Nesta quarta-feira (2), o deputado estadual Carlos Giannazi (Psol), que é professor, enviou ofício ao procurador-geral de Justiça de São Paulo, Mário Sarrubbo. No documento, argumenta que a decisão do governo Tarcísio de Freitas é “absurda”, “vai na contramão de vários estudos” e “amplia o uso de tela na infância e adolescência (causador de muitos transtornos de ansiedade) e outros tantos pelo uso excessivo da tecnologia”.

Precariedade dos equipamentos

Na representação, o parlamentar destaca ainda a falta de estrutura da rede de educação pública. “Há precariedade dos equipamentos e incapacidade de acesso à rede de dados – os chips fornecidos pelo estado são objeto de frequentes reclamações dos professores sobre sua baixa qualidade”.

O anúncio da Secretaria Estadual de Educação causou indignação. A pasta tem à frente o secretário Renato Feder, empresário do setor de informática que fornece produtos educacionais para diversos governos, o que supõe um conflito de interesses. E a própria questão pedagógica.

O presidente da Confederação Nacional dos Trabalhadores em Educação (CNTE), Heleno Araújo, chamou de “ideias bolsonaristas e negacionistas” o abandono “absurdo” do livro didático. “Em um país desigual como o nosso é um absurdo tomarmos conhecimento de propostas como esta”.

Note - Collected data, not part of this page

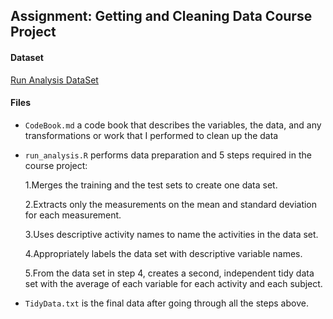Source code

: 
## Assignment: Getting and Cleaning Data Course Project
#### Dataset

[Run Analysis DataSet](https://d396qusza40orc.cloudfront.net/getdata%2Fprojectfiles%2FUCI%20HAR%20Dataset.zip)

#### Files

-   `CodeBook.md`  a code book that describes the variables, the data, and any transformations or work that I performed to clean up the data
    
-   `run_analysis.R`  performs data preparation and 5 steps required in the course project:

     1.Merges the training and the test sets to create one data set.

     2.Extracts only the measurements on the mean and standard deviation for each measurement.

     3.Uses descriptive activity names to name the activities in the data set.

     4.Appropriately labels the data set with descriptive variable names.

     5.From the data set in step 4, creates a second, independent tidy data set with the average of each variable for each activity and each subject.

-   `TidyData.txt`  is the final data after going through all the steps above.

O dirigente lembrou um levantamento do Tribunal de Contas de São Paulo (TCE-SP), divulgado em novembro passado, que constatou problemas socioemocionais e a falta de acesso a tablets, de professores e outras dificuldades em escolas do município de São Paulo.

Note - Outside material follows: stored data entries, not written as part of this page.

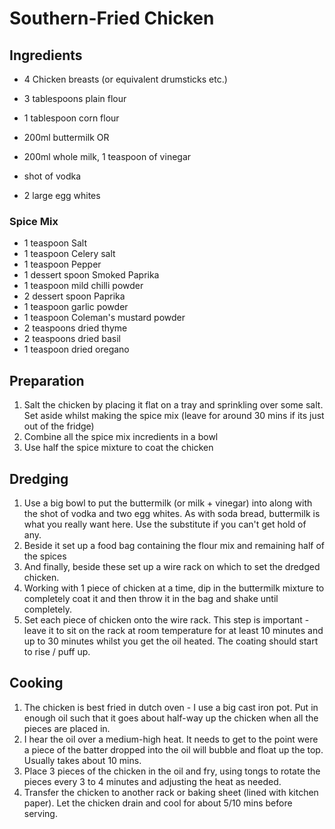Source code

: # Southern-Fried Chicken

## Ingredients

- 4 Chicken breasts (or equivalent drumsticks etc.)

- 3 tablespoons plain flour
- 1 tablespoon corn flour

- 200ml buttermilk
OR
- 200ml whole milk, 1 teaspoon of vinegar
- shot of vodka
- 2 large egg whites


### Spice Mix

- 1 teaspoon Salt 
- 1 teaspoon Celery salt
- 1 teaspoon Pepper
- 1 dessert spoon Smoked Paprika
- 1 teaspoon mild chilli powder
- 2 dessert spoon Paprika
- 1 teaspoon garlic powder
- 1 teaspoon Coleman's mustard powder
- 2 teaspoons dried thyme
- 2 teaspoons dried basil
- 1 teaspoon dried oregano


## Preparation

1. Salt the chicken by placing it flat on a tray and sprinkling over some salt. Set aside whilst making the spice mix (leave for around 30 mins if its just out of the fridge)
2. Combine all the spice mix incredients in a bowl
3. Use half the spice mixture to coat the chicken

## Dredging

1. Use a big bowl to put the buttermilk (or milk + vinegar) into along with the shot of vodka and two egg whites.
   As with soda bread, buttermilk is what you really want here. Use the substitute if you can't get hold of any.
2. Beside it set up a food bag containing the flour mix and remaining half of the spices
3. And finally, beside these set up a wire rack on which to set the dredged chicken.
4. Working with 1 piece of chicken at a time, dip in the buttermilk mixture to completely coat it and then throw it in the bag and shake until completely.
5. Set each piece of chicken onto the wire rack. This step is important - leave it to sit on the rack at room temperature for at least 10 minutes and up to 30 minutes whilst you get the oil heated. The coating should start to rise / puff up.

## Cooking

1. The chicken is best fried in dutch oven - I use a big cast iron pot. Put in enough oil such that it goes about half-way up the chicken when all the pieces are placed in.
2. I hear the oil over a medium-high heat. It needs to get to the point were a piece of the batter dropped into the oil will bubble and float up the top. Usually takes about 10 mins.
3. Place 3 pieces of the chicken in the oil and fry, using tongs to rotate the pieces every 3 to 4 minutes and adjusting the heat as needed.
4. Transfer the chicken to another rack or baking sheet (lined with kitchen paper). Let the chicken drain and cool for about 5/10 mins before serving.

Exclusão de livros didáticos impressos limita aprendizagem

“Foi constatado que 98% dessas escolas têm problemas socioemocionais, em 20% dessas escolas faltam professores, tanto titulares quanto substitutos, 35% não têm nenhum equipamento digital e 65% possuem equipamentos que não funcionam ou funcionam parcialmente. Pelo menos 83% dos alunos não tinham tablet na sala de aula”, disse.

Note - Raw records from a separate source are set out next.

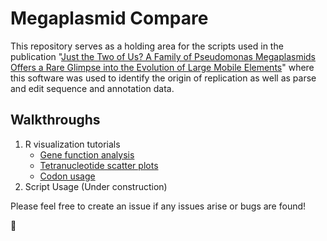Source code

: # Megaplasmid Compare

This repository serves as a holding area for the scripts used in the publication "[Just the Two of Us? A Family of Pseudomonas Megaplasmids Offers a Rare Glimpse into the Evolution of Large Mobile Elements](https://academic.oup.com/gbe/article/11/4/1192/5421171)" where this software was used to identify the origin of replication as well as parse and edit sequence and annotation data.


## Walkthroughs
 
1. R visualization tutorials
	- [Gene function analysis](https://htmlpreview.github.io/?https://raw.githubusercontent.com/basmith89/megaplasmid_compare/master/supplemental/kegg_pie_plotly_html_hack.html)
	- [Tetranucleotide scatter plots](https://htmlpreview.github.io/?https://raw.githubusercontent.com/basmith89/megaplasmid_compare/master/supplemental/tetra_scatter.html)
	- [Codon usage](https://htmlpreview.github.io/?https://raw.githubusercontent.com/basmith89/megaplasmid_compare/master/supplemental/plotting_codon_usage.html)
2. Script Usage (Under construction)


Please feel free to create an issue if any issues arise or bugs are found!

🐛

Ainda segundo o dirigente da CNTE, a rede na capital mais rica do país reflete a desigualdade educacional. “É uma desigualdade bruta e o governo de São Paulo está fora da própria realidade. É um absurdo essa decisão e é preciso que toda a sociedade brasileira combata esse tipo de proposta”.

A senadora e coordenadora Nacional de Educação do PT, Teresa Leitão, contesta a exclusão dos livros físicos e afirma que a atitude do governador de São Paulo significa uma posição ideologizada em relação à Política Nacional do Livro Didático, além de uma subtração ao direito dos estudantes.

“A educação deve se utilizar de recursos digitais sempre que esta ferramenta se constituir em ampliação dos horizontes dos estudantes. Excluir os livros em seu formato físico é muito limitante para a educação e retira uma experiência insubstituível para crianças e jovens”.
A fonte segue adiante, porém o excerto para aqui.